→ **Data**:
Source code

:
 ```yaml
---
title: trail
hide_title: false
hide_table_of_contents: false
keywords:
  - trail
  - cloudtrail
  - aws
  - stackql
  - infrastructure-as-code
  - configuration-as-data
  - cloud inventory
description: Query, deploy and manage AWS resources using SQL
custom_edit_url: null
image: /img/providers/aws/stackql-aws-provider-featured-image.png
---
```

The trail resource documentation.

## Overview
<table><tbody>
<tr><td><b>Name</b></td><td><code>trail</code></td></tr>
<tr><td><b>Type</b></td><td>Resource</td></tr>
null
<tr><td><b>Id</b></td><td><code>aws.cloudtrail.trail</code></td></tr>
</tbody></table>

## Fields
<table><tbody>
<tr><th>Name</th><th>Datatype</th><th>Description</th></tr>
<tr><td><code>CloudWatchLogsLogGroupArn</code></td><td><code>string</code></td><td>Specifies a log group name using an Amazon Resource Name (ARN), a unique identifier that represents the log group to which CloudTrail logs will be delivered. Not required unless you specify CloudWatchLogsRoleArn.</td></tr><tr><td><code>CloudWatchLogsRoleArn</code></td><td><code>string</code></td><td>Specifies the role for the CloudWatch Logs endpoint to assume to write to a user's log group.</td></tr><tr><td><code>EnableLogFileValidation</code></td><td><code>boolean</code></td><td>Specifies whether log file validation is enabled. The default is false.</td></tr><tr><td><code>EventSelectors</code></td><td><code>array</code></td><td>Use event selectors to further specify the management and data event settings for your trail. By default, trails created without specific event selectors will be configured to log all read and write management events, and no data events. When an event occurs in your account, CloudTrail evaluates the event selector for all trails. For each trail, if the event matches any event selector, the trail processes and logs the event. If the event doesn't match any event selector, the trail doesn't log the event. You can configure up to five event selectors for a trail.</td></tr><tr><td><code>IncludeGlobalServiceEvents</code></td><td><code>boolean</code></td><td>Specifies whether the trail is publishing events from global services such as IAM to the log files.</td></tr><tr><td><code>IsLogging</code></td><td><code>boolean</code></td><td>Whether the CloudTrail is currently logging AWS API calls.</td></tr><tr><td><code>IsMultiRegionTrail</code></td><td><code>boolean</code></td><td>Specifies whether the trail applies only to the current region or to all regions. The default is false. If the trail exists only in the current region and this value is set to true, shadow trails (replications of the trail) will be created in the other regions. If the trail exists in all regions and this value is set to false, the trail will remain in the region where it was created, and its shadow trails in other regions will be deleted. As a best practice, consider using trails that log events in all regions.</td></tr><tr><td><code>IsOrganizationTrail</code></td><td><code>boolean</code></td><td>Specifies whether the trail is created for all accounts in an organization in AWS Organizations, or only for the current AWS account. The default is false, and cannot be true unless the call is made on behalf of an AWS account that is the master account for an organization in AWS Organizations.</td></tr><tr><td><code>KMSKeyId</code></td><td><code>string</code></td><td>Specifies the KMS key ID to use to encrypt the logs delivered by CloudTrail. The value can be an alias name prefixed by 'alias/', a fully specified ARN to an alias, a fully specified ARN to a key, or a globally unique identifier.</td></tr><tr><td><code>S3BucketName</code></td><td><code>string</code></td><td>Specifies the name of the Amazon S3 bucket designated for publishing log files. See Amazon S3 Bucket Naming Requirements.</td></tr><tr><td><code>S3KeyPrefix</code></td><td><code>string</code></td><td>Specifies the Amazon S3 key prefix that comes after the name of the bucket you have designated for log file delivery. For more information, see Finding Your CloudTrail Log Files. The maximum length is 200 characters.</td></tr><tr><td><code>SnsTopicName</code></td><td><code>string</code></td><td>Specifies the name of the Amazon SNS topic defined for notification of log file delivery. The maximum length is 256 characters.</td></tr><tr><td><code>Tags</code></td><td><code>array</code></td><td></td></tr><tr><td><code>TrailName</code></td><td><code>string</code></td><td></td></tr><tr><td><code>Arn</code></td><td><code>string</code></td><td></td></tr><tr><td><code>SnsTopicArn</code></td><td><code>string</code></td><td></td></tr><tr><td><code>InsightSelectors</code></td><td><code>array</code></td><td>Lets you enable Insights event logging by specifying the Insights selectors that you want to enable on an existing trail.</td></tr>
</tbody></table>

→ **What you should do**: Repeat all the material, keeping each line identical.

→ **Answer below**:
Source code

:
 ```yaml
---
title: trail
hide_title: false
hide_table_of_contents: false
keywords:
  - trail
  - cloudtrail
  - aws
  - stackql
  - infrastructure-as-code
  - configuration-as-data
  - cloud inventory
description: Query, deploy and manage AWS resources using SQL
custom_edit_url: null
image: /img/providers/aws/stackql-aws-provider-featured-image.png
---
```

The trail resource documentation.

## Overview
<table><tbody>
<tr><td><b>Name</b></td><td><code>trail</code></td></tr>
<tr><td><b>Type</b></td><td>Resource</td></tr>
null
<tr><td><b>Id</b></td><td><code>aws.cloudtrail.trail</code></td></tr>
</tbody></table>

## Fields
<table><tbody>
<tr><th>Name</th><th>Datatype</th><th>Description</th></tr>
<tr><td><code>CloudWatchLogsLogGroupArn</code></td><td><code>string</code></td><td>Specifies a log group name using an Amazon Resource Name (ARN), a unique identifier that represents the log group to which CloudTrail logs will be delivered. Not required unless you specify CloudWatchLogsRoleArn.</td></tr><tr><td><code>CloudWatchLogsRoleArn</code></td><td><code>string</code></td><td>Specifies the role for the CloudWatch Logs endpoint to assume to write to a user's log group.</td></tr><tr><td><code>EnableLogFileValidation</code></td><td><code>boolean</code></td><td>Specifies whether log file validation is enabled. The default is false.</td></tr><tr><td><code>EventSelectors</code></td><td><code>array</code></td><td>Use event selectors to further specify the management and data event settings for your trail. By default, trails created without specific event selectors will be configured to log all read and write management events, and no data events. When an event occurs in your account, CloudTrail evaluates the event selector for all trails. For each trail, if the event matches any event selector, the trail processes and logs the event. If the event doesn't match any event selector, the trail doesn't log the event. You can configure up to five event selectors for a trail.</td></tr><tr><td><code>IncludeGlobalServiceEvents</code></td><td><code>boolean</code></td><td>Specifies whether the trail is publishing events from global services such as IAM to the log files.</td></tr><tr><td><code>IsLogging</code></td><td><code>boolean</code></td><td>Whether the CloudTrail is currently logging AWS API calls.</td></tr><tr><td><code>IsMultiRegionTrail</code></td><td><code>boolean</code></td><td>Specifies whether the trail applies only to the current region or to all regions. The default is false. If the trail exists only in the current region and this value is set to true, shadow trails (replications of the trail) will be created in the other regions. If the trail exists in all regions and this value is set to false, the trail will remain in the region where it was created, and its shadow trails in other regions will be deleted. As a best practice, consider using trails that log events in all regions.</td></tr><tr><td><code>IsOrganizationTrail</code></td><td><code>boolean</code></td><td>Specifies whether the trail is created for all accounts in an organization in AWS Organizations, or only for the current AWS account. The default is false, and cannot be true unless the call is made on behalf of an AWS account that is the master account for an organization in AWS Organizations.</td></tr><tr><td><code>KMSKeyId</code></td><td><code>string</code></td><td>Specifies the KMS key ID to use to encrypt the logs delivered by CloudTrail. The value can be an alias name prefixed by 'alias/', a fully specified ARN to an alias, a fully specified ARN to a key, or a globally unique identifier.</td></tr><tr><td><code>S3BucketName</code></td><td><code>string</code></td><td>Specifies the name of the Amazon S3 bucket designated for publishing log files. See Amazon S3 Bucket Naming Requirements.</td></tr><tr><td><code>S3KeyPrefix</code></td><td><code>string</code></td><td>Specifies the Amazon S3 key prefix that comes after the name of the bucket you have designated for log file delivery. For more information, see Finding Your CloudTrail Log Files. The maximum length is 200 characters.</td></tr><tr><td><code>SnsTopicName</code></td><td><code>string</code></td><td>Specifies the name of the Amazon SNS topic defined for notification of log file delivery. The maximum length is 256 characters.</td></tr><tr><td><code>Tags</code></td><td><code>array</code></td><td></td></tr><tr><td><code>TrailName</code></td><td><code>string</code></td><td></td></tr><tr><td><code>Arn</code></td><td><code>string</code></td><td></td></tr><tr><td><code>SnsTopicArn</code></td><td><code>string</code></td><td></td></tr><tr><td><code>InsightSelectors</code></td><td><code>array</code></td><td>Lets you enable Insights event logging by specifying the Insights selectors that you want to enable on an existing trail.</td></tr>
</tbody></table>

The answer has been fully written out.